One change I’d expect is more reliance on organizational structures. However, Social Justice as a religious evolutionary transition may do something radical here. I’d also expect more word of mouth propagation and expansion via physical segregation (i.e. majority SJW communities).


I think I’ve already mentioned how the intertwining between religion and governance is fairly foundational to their adaptiveness. The ability of a religion to grab state power is usually an extremely fit memetic solution. Think of how the Christian meme cluster benefitted from Constatine’s endorsement. Or think of how medieval Christianity fared when it co-opted European chiefdom governance controls.

Many people’s worry about social justice is precisely how new moral criminal law is functionally out of public control and firmly in the power of social justice religious ardents. I know my critiques back in the late 90’s were precisely about this possibility. Obviously these critiques were fully marginalized as slippery slope fallacies. It is interesting to see them come to fruition. It is more interesting yet to see just how far they can go. I expect they will go very far.

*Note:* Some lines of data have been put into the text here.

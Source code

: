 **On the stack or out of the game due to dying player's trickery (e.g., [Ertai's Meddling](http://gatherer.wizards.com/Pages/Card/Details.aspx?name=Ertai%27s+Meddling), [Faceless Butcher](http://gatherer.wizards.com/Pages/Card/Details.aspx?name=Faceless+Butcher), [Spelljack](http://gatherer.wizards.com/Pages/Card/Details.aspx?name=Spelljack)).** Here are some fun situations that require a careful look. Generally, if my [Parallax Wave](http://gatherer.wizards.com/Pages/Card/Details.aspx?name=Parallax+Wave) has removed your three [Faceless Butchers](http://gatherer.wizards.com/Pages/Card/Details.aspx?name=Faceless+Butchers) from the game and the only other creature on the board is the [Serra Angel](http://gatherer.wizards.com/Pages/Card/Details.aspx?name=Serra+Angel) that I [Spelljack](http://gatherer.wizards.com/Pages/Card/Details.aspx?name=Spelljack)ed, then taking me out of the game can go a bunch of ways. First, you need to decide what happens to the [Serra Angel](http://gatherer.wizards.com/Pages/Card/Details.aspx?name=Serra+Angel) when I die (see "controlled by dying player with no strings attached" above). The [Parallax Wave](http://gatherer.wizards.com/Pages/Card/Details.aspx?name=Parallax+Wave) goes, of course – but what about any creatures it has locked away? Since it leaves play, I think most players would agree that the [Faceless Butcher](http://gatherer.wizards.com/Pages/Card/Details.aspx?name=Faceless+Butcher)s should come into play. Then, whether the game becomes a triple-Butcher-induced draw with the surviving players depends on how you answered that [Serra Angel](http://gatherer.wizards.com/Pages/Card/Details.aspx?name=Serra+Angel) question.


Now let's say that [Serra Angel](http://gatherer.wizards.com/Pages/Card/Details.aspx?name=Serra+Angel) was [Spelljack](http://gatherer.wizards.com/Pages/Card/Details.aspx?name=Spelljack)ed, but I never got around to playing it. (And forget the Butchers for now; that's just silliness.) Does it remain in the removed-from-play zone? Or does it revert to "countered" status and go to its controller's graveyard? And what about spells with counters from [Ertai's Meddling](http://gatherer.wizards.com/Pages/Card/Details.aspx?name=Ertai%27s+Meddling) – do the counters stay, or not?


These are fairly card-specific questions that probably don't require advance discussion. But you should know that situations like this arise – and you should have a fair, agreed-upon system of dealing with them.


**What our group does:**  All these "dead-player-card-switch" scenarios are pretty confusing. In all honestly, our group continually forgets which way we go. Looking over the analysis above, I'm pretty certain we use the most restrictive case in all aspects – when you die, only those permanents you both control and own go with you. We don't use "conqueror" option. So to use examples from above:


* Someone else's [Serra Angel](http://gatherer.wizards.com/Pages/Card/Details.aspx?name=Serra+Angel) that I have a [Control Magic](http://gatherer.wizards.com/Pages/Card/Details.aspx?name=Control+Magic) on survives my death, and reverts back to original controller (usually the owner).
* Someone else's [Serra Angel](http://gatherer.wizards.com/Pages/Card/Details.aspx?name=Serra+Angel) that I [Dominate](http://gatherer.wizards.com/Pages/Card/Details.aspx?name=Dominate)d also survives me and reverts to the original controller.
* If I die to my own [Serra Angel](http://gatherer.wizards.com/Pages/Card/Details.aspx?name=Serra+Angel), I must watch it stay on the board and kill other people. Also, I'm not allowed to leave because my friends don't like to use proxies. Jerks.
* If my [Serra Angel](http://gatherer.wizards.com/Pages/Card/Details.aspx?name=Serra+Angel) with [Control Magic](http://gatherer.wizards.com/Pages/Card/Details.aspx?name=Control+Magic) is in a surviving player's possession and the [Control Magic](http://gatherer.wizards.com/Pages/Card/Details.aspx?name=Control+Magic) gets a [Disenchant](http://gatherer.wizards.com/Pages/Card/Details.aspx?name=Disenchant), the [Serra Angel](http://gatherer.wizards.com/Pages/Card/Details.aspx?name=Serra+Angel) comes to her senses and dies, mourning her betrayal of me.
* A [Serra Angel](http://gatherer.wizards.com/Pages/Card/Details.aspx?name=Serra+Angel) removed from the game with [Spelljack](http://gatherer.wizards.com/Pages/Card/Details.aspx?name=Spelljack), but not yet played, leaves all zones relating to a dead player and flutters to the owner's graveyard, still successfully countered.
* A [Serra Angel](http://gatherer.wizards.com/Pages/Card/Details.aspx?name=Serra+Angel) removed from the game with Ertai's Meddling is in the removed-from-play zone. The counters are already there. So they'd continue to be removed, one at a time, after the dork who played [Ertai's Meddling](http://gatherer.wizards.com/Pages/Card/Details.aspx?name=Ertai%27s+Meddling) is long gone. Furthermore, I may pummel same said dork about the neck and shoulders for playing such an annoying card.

For instance, I very much doubt religions who pay priests for services will be able to discriminate in their hiring on any behaviour (like sexual mores) which touches any protected class status. For instance, I strongly suspect that in a decade or two you’ll see gender based priesthood exclusions challenged under human right codes. In Canada at least, these codes are very clear about which side the law is on. Similarly teachings that promote “traditional gender roles” is likely to be another hill upon which things will break. Expect selective prosecution to save minority’s from being challenged for their equivalent discriminatory practices. Thus, I think James’ point about tolitalitarian tendencies is very apt. How many religions that have co-opted state control have tended to pluralistic practice?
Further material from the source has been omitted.